Sample Datadog threshold SLO
apiVersion: n9/v1alpha
kind: SLO
metadata:
name: api-server-slo
displayName: API Server SLO
project: default
labels:
area:
- latency
- slow-check
env:
- prod
- dev
region:
- us
- eu
team:
- green
- sales
annotations:
area: latency
env: prod
region: us
team: sales
spec:
description: Example Datadog SLO
indicator:
metricSource:
name: datadog
project: default
kind: Agent
budgetingMethod: Occurrences
objectives:
- displayName: Good response (200)
value: 200
name: ok
target: 0.95
rawMetric:
query:
datadog:
query: avg:trace.http.request.duration{*}
op: lte
primary: true
service: api-server
timeWindows:
- unit: Month
count: 1
isRolling: false
calendar:
startTime: 2022-12-01T00:00:00.000Z
timeZone: UTC
alertPolicies:
- fast-burn-5x-for-last-10m
attachments:
- url: https://docs.nobl9.com
displayName: Nobl9 Documentation
anomalyConfig:
noData:
alertMethods:
- name: slack-notification
project: default

Important notes:

Learn more about Datadog queries.

warning

Queries to Datadog must return only one time series.

Example:

❌ Grouping metrics will often result in a multiple time series:

  • avg:system.load.1{*} by {host}
Image 1: Sample query with grouping metrics

βœ” Same query without grouping

  • avg:system.load.1{*}
Image 2: Same query without grouping metrics
Rollup functions

Try avoiding the .rollup() or .moving_rollup() functions in your queries.

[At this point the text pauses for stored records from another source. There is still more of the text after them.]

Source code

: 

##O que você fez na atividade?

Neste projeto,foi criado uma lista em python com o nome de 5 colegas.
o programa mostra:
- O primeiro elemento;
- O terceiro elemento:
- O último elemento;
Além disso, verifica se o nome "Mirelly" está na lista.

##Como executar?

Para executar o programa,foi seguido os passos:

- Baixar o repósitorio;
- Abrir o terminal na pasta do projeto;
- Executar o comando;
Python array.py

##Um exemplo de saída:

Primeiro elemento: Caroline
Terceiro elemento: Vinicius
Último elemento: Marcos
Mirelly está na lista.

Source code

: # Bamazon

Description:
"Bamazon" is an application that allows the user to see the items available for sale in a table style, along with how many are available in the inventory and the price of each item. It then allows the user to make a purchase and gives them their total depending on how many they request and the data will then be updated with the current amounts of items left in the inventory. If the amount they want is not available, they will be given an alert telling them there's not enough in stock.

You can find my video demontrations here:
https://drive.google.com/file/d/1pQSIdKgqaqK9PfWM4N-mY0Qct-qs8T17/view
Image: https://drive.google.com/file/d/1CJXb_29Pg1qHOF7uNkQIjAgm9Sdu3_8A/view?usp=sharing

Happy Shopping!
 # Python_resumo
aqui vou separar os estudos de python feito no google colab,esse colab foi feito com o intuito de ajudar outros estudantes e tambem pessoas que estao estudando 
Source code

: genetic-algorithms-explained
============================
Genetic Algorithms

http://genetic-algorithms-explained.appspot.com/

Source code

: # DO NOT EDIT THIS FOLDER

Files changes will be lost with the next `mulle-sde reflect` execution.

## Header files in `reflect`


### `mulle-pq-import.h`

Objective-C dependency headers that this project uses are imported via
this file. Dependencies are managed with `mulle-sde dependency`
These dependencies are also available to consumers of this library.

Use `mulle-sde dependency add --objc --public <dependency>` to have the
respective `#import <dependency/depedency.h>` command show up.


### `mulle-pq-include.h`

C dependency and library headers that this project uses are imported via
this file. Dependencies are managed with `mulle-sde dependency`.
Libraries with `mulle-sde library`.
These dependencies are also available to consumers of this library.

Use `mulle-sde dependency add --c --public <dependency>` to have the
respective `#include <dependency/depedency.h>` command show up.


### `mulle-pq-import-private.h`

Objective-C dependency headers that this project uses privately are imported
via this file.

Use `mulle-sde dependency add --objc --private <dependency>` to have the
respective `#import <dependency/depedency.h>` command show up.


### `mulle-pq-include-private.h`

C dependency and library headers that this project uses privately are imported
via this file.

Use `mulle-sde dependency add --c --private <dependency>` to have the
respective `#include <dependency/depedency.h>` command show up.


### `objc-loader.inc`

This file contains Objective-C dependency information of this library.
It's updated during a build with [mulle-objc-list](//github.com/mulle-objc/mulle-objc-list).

The Nobl9 agent uses enforced rollup described in the Rollup Interval: Enforced vs Custom to control the number of points returned from the queries. Using .rollup() or .moving_rollup() can affect the number of returned points or the way they are aggregated. This fact, in conjunction with the time range of each query by the Nobl9 agent can skew the calculated error budgets.

Learn more about Rollup.

Querying the Datadog server and API rate limits​

The Nobl9 agent leverages the Query Timeseries API parameters at a two-minute interval.

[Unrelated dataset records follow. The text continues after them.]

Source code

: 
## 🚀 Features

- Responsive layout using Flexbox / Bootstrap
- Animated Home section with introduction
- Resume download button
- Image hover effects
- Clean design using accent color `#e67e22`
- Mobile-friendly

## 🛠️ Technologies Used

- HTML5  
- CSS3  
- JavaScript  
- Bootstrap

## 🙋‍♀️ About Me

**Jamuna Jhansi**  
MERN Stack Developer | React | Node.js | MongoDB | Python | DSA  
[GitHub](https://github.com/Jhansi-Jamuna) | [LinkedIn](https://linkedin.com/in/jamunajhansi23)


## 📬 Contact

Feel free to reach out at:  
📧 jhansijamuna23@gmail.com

Requests to Datadog APIs are rate limited. The following is applied:

  • The default rate limit for the Query Timeseries API call is 1600 per hour per organization.
  • Nobl9 batches queries to Datadog into single 1024-character requests, including commas. Identical queries are sent only once to prevent redundancy.

For this reason, the amount of SLIs per interval depends on query length. With no batching, sending one query per API request, Nobl9 sends 52 SLIs per two-minute interval minimum (where an SLI represents a single time series).

When you need greater limits, refer to your Datadog contact.

Ensure query correctness

An incorrect query can occasionally cause delays for all queries in that batch. Identifying the problematic query may take time, leading to temporary processing delays.